The common, ordinary acorn is one of the ancient foods of mankind. The first mention of acorns for human consumption was by the Greeks over 2,000 years ago. Over the course of human history it has been estimated that people have eaten more acorns than both wheat and rice combined. The acorn has served as an important famine food for many centuries. Acorns may be eaten alone or in a wide variety of acorn recipes.
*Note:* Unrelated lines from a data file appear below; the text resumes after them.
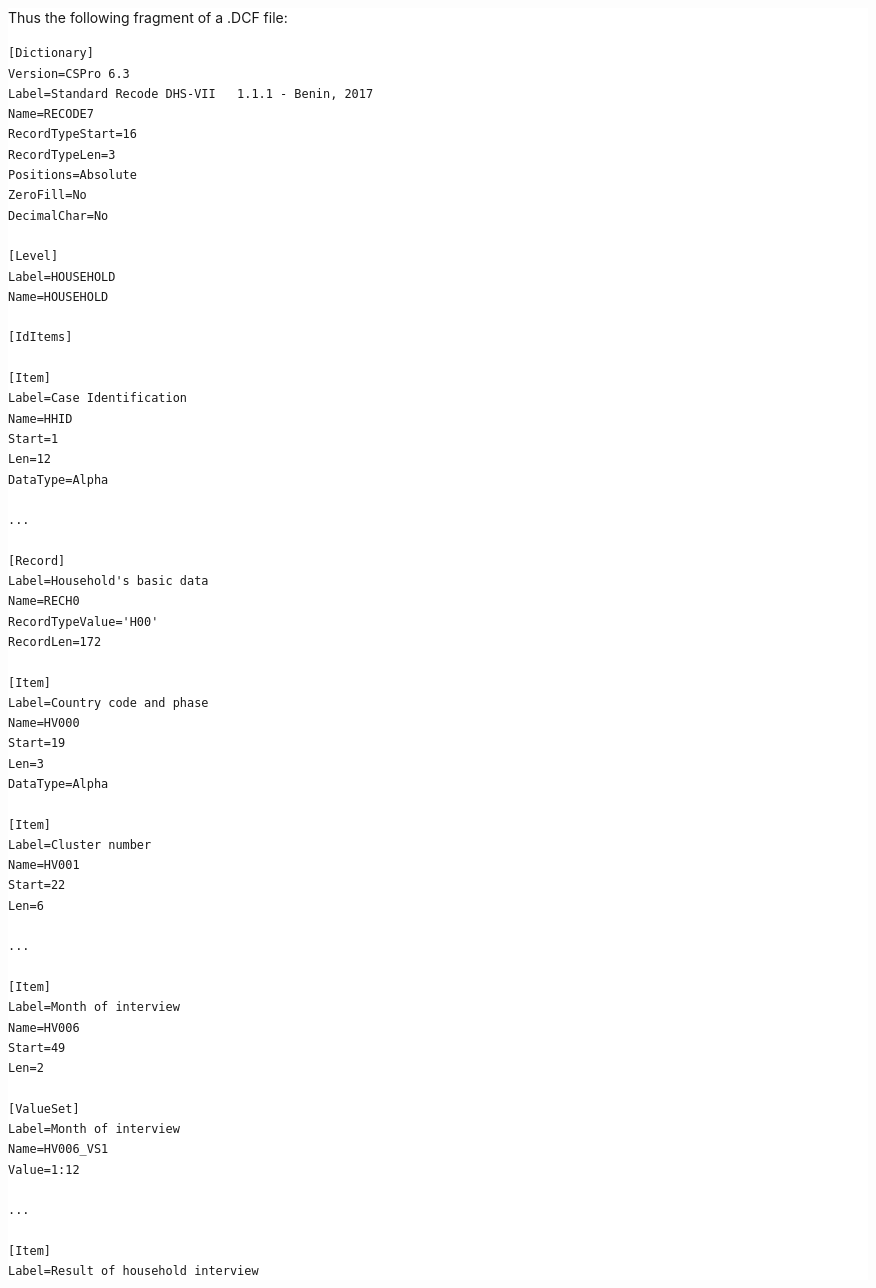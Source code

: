 Thus the following fragment of a .DCF file:

```
[Dictionary]
Version=CSPro 6.3
Label=Standard Recode DHS-VII   1.1.1 - Benin, 2017
Name=RECODE7
RecordTypeStart=16
RecordTypeLen=3
Positions=Absolute
ZeroFill=No
DecimalChar=No

[Level]
Label=HOUSEHOLD
Name=HOUSEHOLD

[IdItems]

[Item]
Label=Case Identification
Name=HHID
Start=1
Len=12
DataType=Alpha

...

[Record]
Label=Household's basic data
Name=RECH0
RecordTypeValue='H00'
RecordLen=172

[Item]
Label=Country code and phase
Name=HV000
Start=19
Len=3
DataType=Alpha

[Item]
Label=Cluster number
Name=HV001
Start=22
Len=6

...

[Item]
Label=Month of interview
Name=HV006
Start=49
Len=2

[ValueSet]
Label=Month of interview
Name=HV006_VS1
Value=1:12

...

[Item]
Label=Result of household interview
```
Native American Indian tribes all across North America, such as the Cherokee, Pima, and Apache, used acorns as one of their primary staple foods in the same way they used corn. American Indians understood the food value of the acorn and how to prepare it for human consumption. Some Indian tribes would bury their acorns in the mud for many days and then dig them up and dry them in the sun. Other Indian tribes would put their acorns inside a reed basket with a few heavy rocks and then put the basket in a fast moving stream for several days. Both of these methods removed the tannin in the acorns and made them fit for people to eat. There is now an easier, more scientific method and it will be described in detail as you continue to read.
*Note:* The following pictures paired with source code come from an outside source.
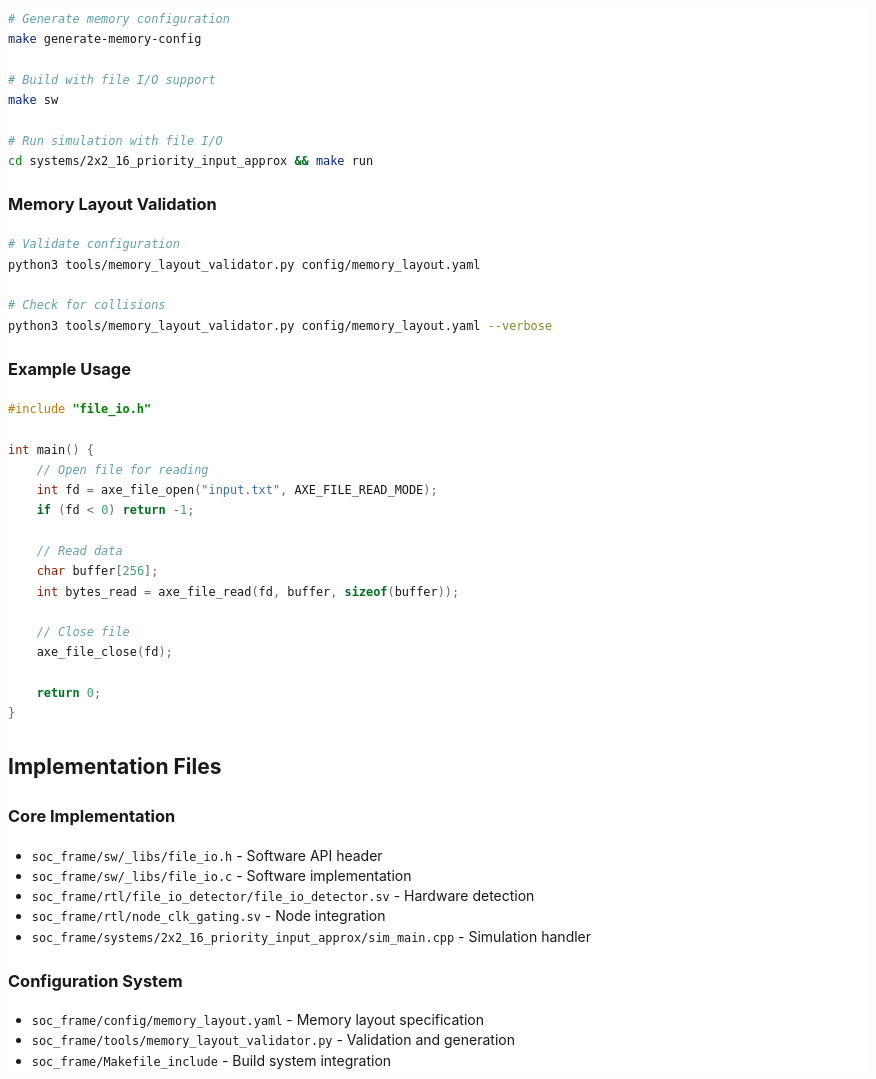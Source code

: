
 ```bash
# Generate memory configuration
make generate-memory-config

# Build with file I/O support
make sw

# Run simulation with file I/O
cd systems/2x2_16_priority_input_approx && make run
```

### Memory Layout Validation

```bash
# Validate configuration
python3 tools/memory_layout_validator.py config/memory_layout.yaml

# Check for collisions
python3 tools/memory_layout_validator.py config/memory_layout.yaml --verbose
```

### Example Usage

```c
#include "file_io.h"

int main() {
    // Open file for reading
    int fd = axe_file_open("input.txt", AXE_FILE_READ_MODE);
    if (fd < 0) return -1;
    
    // Read data
    char buffer[256];
    int bytes_read = axe_file_read(fd, buffer, sizeof(buffer));
    
    // Close file
    axe_file_close(fd);
    
    return 0;
}
```

## Implementation Files

### Core Implementation
- `soc_frame/sw/_libs/file_io.h` - Software API header
- `soc_frame/sw/_libs/file_io.c` - Software implementation
- `soc_frame/rtl/file_io_detector/file_io_detector.sv` - Hardware detection
- `soc_frame/rtl/node_clk_gating.sv` - Node integration
- `soc_frame/systems/2x2_16_priority_input_approx/sim_main.cpp` - Simulation handler

### Configuration System
- `soc_frame/config/memory_layout.yaml` - Memory layout specification
- `soc_frame/tools/memory_layout_validator.py` - Validation and generation
- `soc_frame/Makefile_include` - Build system integration
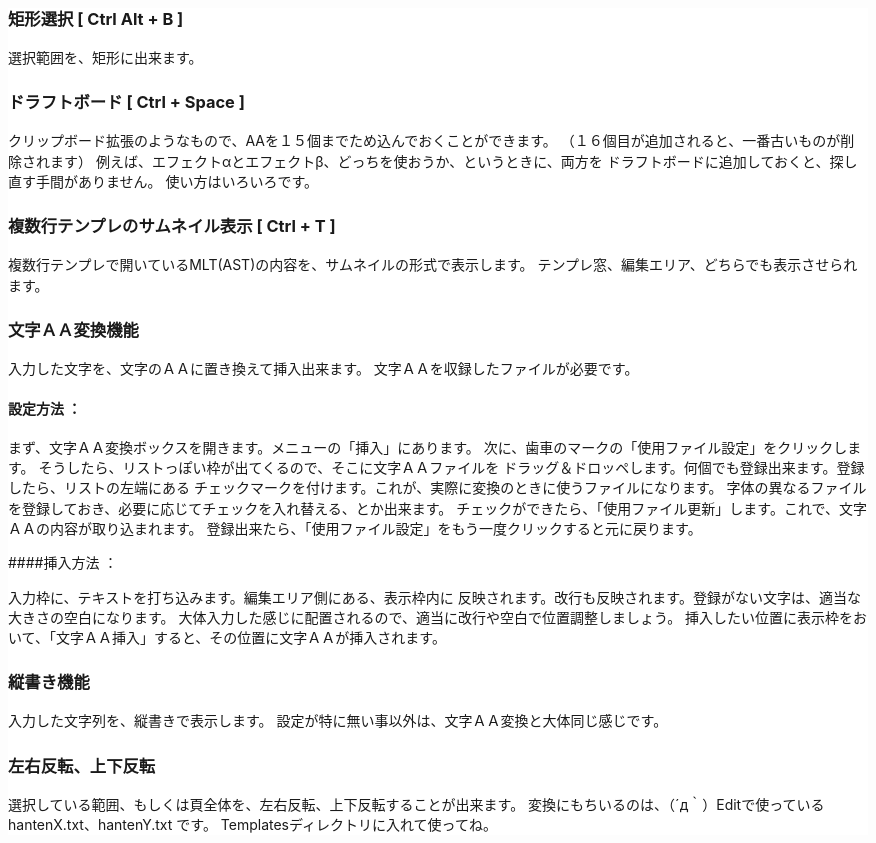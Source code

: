 
### 矩形選択 [ Ctrl Alt + B ]

選択範囲を、矩形に出来ます。


### ドラフトボード [ Ctrl + Space ]

クリップボード拡張のようなもので、AAを１５個までため込んでおくことができます。
（１６個目が追加されると、一番古いものが削除されます）
例えば、エフェクトαとエフェクトβ、どっちを使おうか、というときに、両方を
ドラフトボードに追加しておくと、探し直す手間がありません。
使い方はいろいろです。


### 複数行テンプレのサムネイル表示 [ Ctrl + T ]

複数行テンプレで開いているMLT(AST)の内容を、サムネイルの形式で表示します。
テンプレ窓、編集エリア、どちらでも表示させられます。


### 文字ＡＡ変換機能

入力した文字を、文字のＡＡに置き換えて挿入出来ます。
文字ＡＡを収録したファイルが必要です。

#### 設定方法 ：

まず、文字ＡＡ変換ボックスを開きます。メニューの「挿入」にあります。
次に、歯車のマークの「使用ファイル設定」をクリックします。
そうしたら、リストっぽい枠が出てくるので、そこに文字ＡＡファイルを
ドラッグ＆ドロッペします。何個でも登録出来ます。登録したら、リストの左端にある
チェックマークを付けます。これが、実際に変換のときに使うファイルになります。
字体の異なるファイルを登録しておき、必要に応じてチェックを入れ替える、とか出来ます。
チェックができたら、「使用ファイル更新」します。これで、文字ＡＡの内容が取り込まれます。
登録出来たら、「使用ファイル設定」をもう一度クリックすると元に戻ります。

####挿入方法 ：

入力枠に、テキストを打ち込みます。編集エリア側にある、表示枠内に
反映されます。改行も反映されます。登録がない文字は、適当な大きさの空白になります。
大体入力した感じに配置されるので、適当に改行や空白で位置調整しましょう。
挿入したい位置に表示枠をおいて、「文字ＡＡ挿入」すると、その位置に文字ＡＡが挿入されます。

### 縦書き機能

入力した文字列を、縦書きで表示します。
設定が特に無い事以外は、文字ＡＡ変換と大体同じ感じです。


### 左右反転、上下反転

選択している範囲、もしくは頁全体を、左右反転、上下反転することが出来ます。
変換にもちいるのは、（´д｀）Editで使っている hantenX.txt、hantenY.txt です。
Templatesディレクトリに入れて使ってね。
One tall mature oak tree can produce almost one-thousand pounds of acorns in one growing season during normal weather conditions. Acorns have a low sugar content and therefore help control blood sugar levels. They have a sweet nutty aftertaste. Acorn meal may be used in bread and stew recipes, substituting acorn meal for approximately one-fourth of the flour. Since acorns contain natural sweetness, reduce any other sweeteners in the recipe by one-fourth. Acorn grits can be used in place of nuts in cookie, brownie, and bread recipes. Acorns are a reliable source of carbohydrates, protein, 6 vitamins, 8 minerals, and 18 amino acids, and they are lower in fat than most other nuts. One handful of acorns is equivalent in nutrition to a pound of fresh hamburger.